Stagflationary Mark said...

JeffJo,

I understand where you are coming from on this puzzle and as I said previously, I find your arguments compelling. What I don't understand is why you said that I was wrong about Monty Hall. You said...

Monty Hall could open either of two doors, a fact you need to recognize to answer the problem as you do. Because you always see what door he opens, you can't count both as you did in your 3,000-game example.

Perhaps we have a miscommunication here? You aren't suggesting that I was wrong about the Monty Hall problem. You are instead suggesting I cannot apply the Monty Hall problem to this puzzle's solution. Is that correct?

JeffJo said...

Out of 300 games where you pick door #1, you will win by switching 200 times. We agree about that. It comes from dividing the 300 games evenly into the three places where the car could be.

Out of 300 games where you pick door #1, Monty Hall can open door #2 200 times, and he can open door #3 200 times. That's 400 games. You win by switching in 100 of the 200 games, or 50%. But something is wrong here - we double counted 100 games!

Out of 300 games where you pick door #1, Monty Hall must open door #2 only 100 times (1/3), and door #3 100 times. That's 200 games. But you will win by switching in every one of the 100 games, or 100%. But again, something is wrong - 100 games were left out.

The number of games you should count is somewhere in between 100 and 200 games, representing those where Monty Hall does open a particular door. And if he opens door #2 100+X times, he opens door #3 200-X times. You counted both options together, essentially averaging the two, but only one can apply.

Of course, lacking any other information, you can only assume he picks randomly, so X=50. That returns the probabilities to the same as the average. But the point is, it is an assumption about how Monty Hall chooses. In the Two Child Problem, you insist the equivalent assumption is assuming a motivation. This is probably because you aren't recognizing choosing to "tell" about a boy can be a choice between two possibilities in the exact same way as Monty Hall's choice is. The two problems really are identical, except in the number of cases. If you assume Minty Hall chooses randomly between door #2 and door #3 when both have a goat, you have to assume Fred chooses randomly between "boy" and "girl."

Stagflationary Mark said...

JeffJo,

I'm glad we cleared up the Monty Hall problem. We were just having a communication problem there and that was distracting me from this problem.

As I said earlier, I found your arguments compelling about this recent puzzle involving parents. I still do. Yesterday, I finally saw the flaw that you've seen all along. I now lean heavily towards your arguments. There does seem to be a difference between me polling the group and someone from the group offering me information.

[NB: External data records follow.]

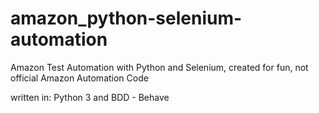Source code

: # amazon_python-selenium-automation

Amazon Test Automation with Python and Selenium, created for fun, not official Amazon Automation Code

written in:
Python 3 and BDD - Behave
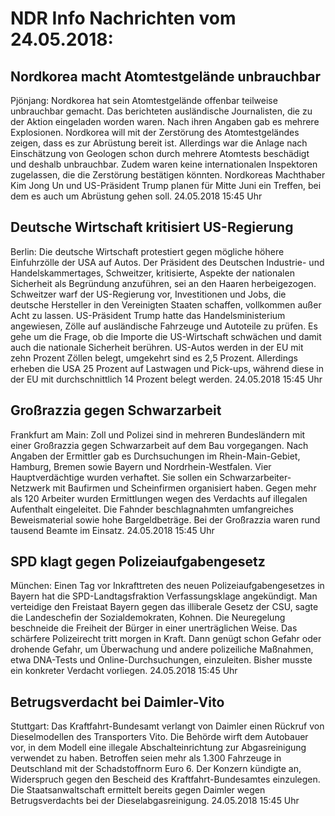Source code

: # NDR Info Nachrichten vom 24.05.2018:


## Nordkorea macht Atomtestgelände unbrauchbar
Pjönjang:        Nordkorea hat sein Atomtestgelände offenbar teilweise unbrauchbar gemacht. Das berichteten ausländische Journalisten, die zu der Aktion eingeladen worden waren. Nach ihren Angaben gab es mehrere Explosionen. Nordkorea will mit der Zerstörung des Atomtestgeländes zeigen, dass es zur Abrüstung bereit ist. Allerdings war die Anlage nach Einschätzung von Geologen schon durch mehrere Atomtests beschädigt und deshalb unbrauchbar. Zudem waren keine internationalen Inspektoren zugelassen, die die Zerstörung bestätigen könnten. Nordkoreas Machthaber Kim Jong Un und US-Präsident Trump planen für Mitte Juni ein Treffen, bei dem es auch um Abrüstung gehen soll. 24.05.2018 15:45 Uhr 

## Deutsche Wirtschaft kritisiert US-Regierung
Berlin: Die deutsche Wirtschaft protestiert gegen mögliche höhere Einfuhrzölle der USA auf Autos. Der Präsident des Deutschen Industrie- und Handelskammertages, Schweitzer, kritisierte, Aspekte der nationalen Sicherheit als Begründung anzuführen, sei an den Haaren herbeigezogen. Schweitzer warf der US-Regierung vor, Investitionen und Jobs, die deutsche Hersteller in den Vereinigten Staaten schaffen, vollkommen außer Acht zu lassen. US-Präsident Trump hatte das Handelsministerium angewiesen, Zölle auf ausländische Fahrzeuge und Autoteile zu prüfen. Es gehe um die Frage, ob die Importe die US-Wirtschaft schwächen und damit auch die nationale Sicherheit berühren. US-Autos werden in der EU mit zehn Prozent Zöllen belegt, umgekehrt sind es 2,5 Prozent. Allerdings erheben die USA 25 Prozent auf Lastwagen und Pick-ups, während diese in der EU mit durchschnittlich 14 Prozent belegt werden. 24.05.2018 15:45 Uhr 

## Großrazzia gegen Schwarzarbeit
Frankfurt am Main: Zoll und Polizei sind in mehreren Bundesländern mit einer Großrazzia gegen Schwarzarbeit auf dem Bau vorgegangen. Nach Angaben der Ermittler gab es Durchsuchungen im Rhein-Main-Gebiet, Hamburg, Bremen sowie Bayern und Nordrhein-Westfalen. Vier Hauptverdächtige wurden verhaftet. Sie sollen ein Schwarzarbeiter-Netzwerk mit Baufirmen und Scheinfirmen organisiert haben. Gegen mehr als 120 Arbeiter wurden Ermittlungen wegen des Verdachts auf illegalen Aufenthalt eingeleitet. Die Fahnder beschlagnahmten umfangreiches Beweismaterial sowie hohe Bargeldbeträge. Bei der Großrazzia waren rund tausend Beamte im Einsatz. 24.05.2018 15:45 Uhr 

## SPD klagt gegen Polizeiaufgabengesetz
München:      Einen Tag vor Inkrafttreten des neuen Polizeiaufgabengesetzes in Bayern hat die SPD-Landtagsfraktion Verfassungsklage angekündigt. Man verteidige den Freistaat Bayern gegen das illiberale Gesetz der CSU, sagte die Landeschefin der Sozialdemokraten, Kohnen. Die Neuregelung beschneide die Freiheit der Bürger in einer unerträglichen Weise. Das schärfere Polizeirecht tritt morgen in Kraft. Dann genügt schon Gefahr oder drohende Gefahr, um Überwachung und andere polizeiliche Maßnahmen, etwa DNA-Tests und Online-Durchsuchungen, einzuleiten. Bisher musste ein konkreter Verdacht vorliegen. 24.05.2018 15:45 Uhr 

## Betrugsverdacht bei Daimler-Vito
Stuttgart: Das Kraftfahrt-Bundesamt verlangt von Daimler einen Rückruf von Dieselmodellen des Transporters Vito. Die Behörde wirft dem Autobauer vor, in dem Modell eine illegale Abschalteinrichtung zur Abgasreinigung verwendet zu haben. Betroffen seien mehr als 1.300 Fahrzeuge in Deutschland mit der Schadstoffnorm Euro 6. Der Konzern kündigte an, Widerspruch gegen den Bescheid des Kraftfahrt-Bundesamtes einzulegen. Die Staatsanwaltschaft ermittelt bereits gegen Daimler wegen Betrugsverdachts bei der Dieselabgasreinigung. 24.05.2018 15:45 Uhr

I'm going to give this some more thought in the coming week and try to come up with an example that makes it far more clear. Or perhaps you can come up with one that really enhances the flaw. I'm pretty sure this will end with me posting a retraction, but I want to be able to prove to others why it is broken. It's still too complicated for that I think.

Here's what I've done with the Monty Hall problem to convince others.

Let's say there are a million doors. Let's say I pick door #187,215.

Monty Hall then shows me 999,998 other doors because he knows the car isn't behind them.

There's one door he won't show me though. That's door #748,321.

The car is either behind door #187,215 that I picked at random or behind door #748,321 that Monty Hall won't show me.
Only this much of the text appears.